Initiations

Présentation de la voie initiatique

De tout temps, l’initiation a été le centre de la pensée traditionnelle. Elle a eu pour objectif d’ouvrir à l’homme les univers de sens et les dimensions archétypales. C’est par elle que l’homme articulait sa croissance physique, psychique et spirituelle. Ce que l’on a appelé « initiation », catalysait une deuxième naissance, une mutation ou une transformation. C’était toujours elle qui présidait aux réalisations du corps, de l’âme et de l’esprit, poussant l’homme à grandir progressivement vers lui-même. Rites de passage et initiations ont disparu de la scène post-moderne et cette esquive est en partie responsable des maladies de l’âme contemporaine et de la perte de sens généralisé.
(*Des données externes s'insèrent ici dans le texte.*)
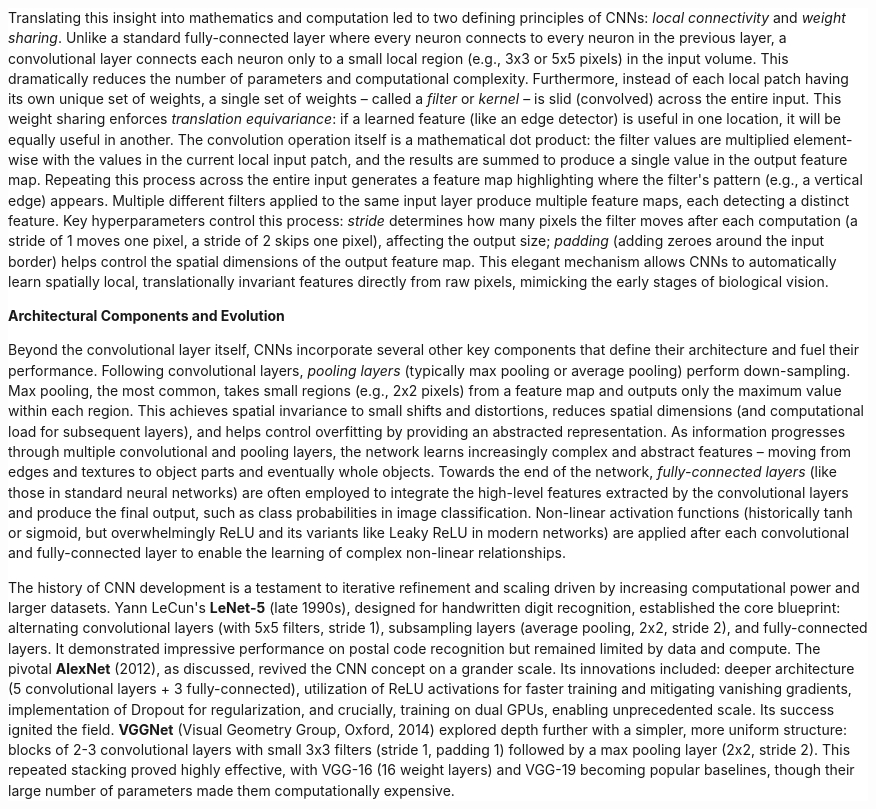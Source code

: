 Translating this insight into mathematics and computation led to two defining principles of CNNs: *local connectivity* and *weight sharing*. Unlike a standard fully-connected layer where every neuron connects to every neuron in the previous layer, a convolutional layer connects each neuron only to a small local region (e.g., 3x3 or 5x5 pixels) in the input volume. This dramatically reduces the number of parameters and computational complexity. Furthermore, instead of each local patch having its own unique set of weights, a single set of weights – called a *filter* or *kernel* – is slid (convolved) across the entire input. This weight sharing enforces *translation equivariance*: if a learned feature (like an edge detector) is useful in one location, it will be equally useful in another. The convolution operation itself is a mathematical dot product: the filter values are multiplied element-wise with the values in the current local input patch, and the results are summed to produce a single value in the output feature map. Repeating this process across the entire input generates a feature map highlighting where the filter's pattern (e.g., a vertical edge) appears. Multiple different filters applied to the same input layer produce multiple feature maps, each detecting a distinct feature. Key hyperparameters control this process: *stride* determines how many pixels the filter moves after each computation (a stride of 1 moves one pixel, a stride of 2 skips one pixel), affecting the output size; *padding* (adding zeroes around the input border) helps control the spatial dimensions of the output feature map. This elegant mechanism allows CNNs to automatically learn spatially local, translationally invariant features directly from raw pixels, mimicking the early stages of biological vision.

**Architectural Components and Evolution**

Beyond the convolutional layer itself, CNNs incorporate several other key components that define their architecture and fuel their performance. Following convolutional layers, *pooling layers* (typically max pooling or average pooling) perform down-sampling. Max pooling, the most common, takes small regions (e.g., 2x2 pixels) from a feature map and outputs only the maximum value within each region. This achieves spatial invariance to small shifts and distortions, reduces spatial dimensions (and computational load for subsequent layers), and helps control overfitting by providing an abstracted representation. As information progresses through multiple convolutional and pooling layers, the network learns increasingly complex and abstract features – moving from edges and textures to object parts and eventually whole objects. Towards the end of the network, *fully-connected layers* (like those in standard neural networks) are often employed to integrate the high-level features extracted by the convolutional layers and produce the final output, such as class probabilities in image classification. Non-linear activation functions (historically tanh or sigmoid, but overwhelmingly ReLU and its variants like Leaky ReLU in modern networks) are applied after each convolutional and fully-connected layer to enable the learning of complex non-linear relationships.

The history of CNN development is a testament to iterative refinement and scaling driven by increasing computational power and larger datasets. Yann LeCun's **LeNet-5** (late 1990s), designed for handwritten digit recognition, established the core blueprint: alternating convolutional layers (with 5x5 filters, stride 1), subsampling layers (average pooling, 2x2, stride 2), and fully-connected layers. It demonstrated impressive performance on postal code recognition but remained limited by data and compute. The pivotal **AlexNet** (2012), as discussed, revived the CNN concept on a grander scale. Its innovations included: deeper architecture (5 convolutional layers + 3 fully-connected), utilization of ReLU activations for faster training and mitigating vanishing gradients, implementation of Dropout for regularization, and crucially, training on dual GPUs, enabling unprecedented scale. Its success ignited the field. **VGGNet** (Visual Geometry Group, Oxford, 2014) explored depth further with a simpler, more uniform structure: blocks of 2-3 convolutional layers with small 3x3 filters (stride 1, padding 1) followed by a max pooling layer (2x2, stride 2). This repeated stacking proved highly effective, with VGG-16 (16 weight layers) and VGG-19 becoming popular baselines, though their large number of parameters made them computationally expensive.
L’idée est de permettre aux étudiants (tes) de vivre un processus initiatique que notre civilisation n’offre plus depuis bien longtemps au travers d’une pédagogie officielle.

Dans un premier temps, l’enseignement est le « fil rouge » qui sert de repère à celui qui chemine sur l’itinéraire, car il est important de comprendre intellectuellement les choses. Par la suite, il faut entrer dans la mise en pratique (l’opérativité), dont la finalité consiste à « éprouver » l’extraordinaire impression dégagée par les initiations successives, qui sont les vrais « enseigneurs ».

Le participant peut, après plusieurs stages, demander à passer une initiation, expérience qui marquera une nouvelle étape dans son parcours.

Initiations

La formation initiatique prend en compte l’être humain dans sa globalité : corps, âme, esprit. Une préparation minutieuse sur ces différents secteurs va aguerrir l’étudiant et le mettre en condition pour vivre ces étapes successives.

Ces « passages », de plus ou moins longues durées, permettent au chercheur d’entamer un processus progressif de renaissance. Ils catalysent les différents enseignements reçus et ouvrent en lui de nouveau champ de conscience. C’est au fil de cet itinéraire du « connais-toi toi-même », que le chercheur prend contact avec son être essentiel, de même qu’avec « l’univers et les dieux ».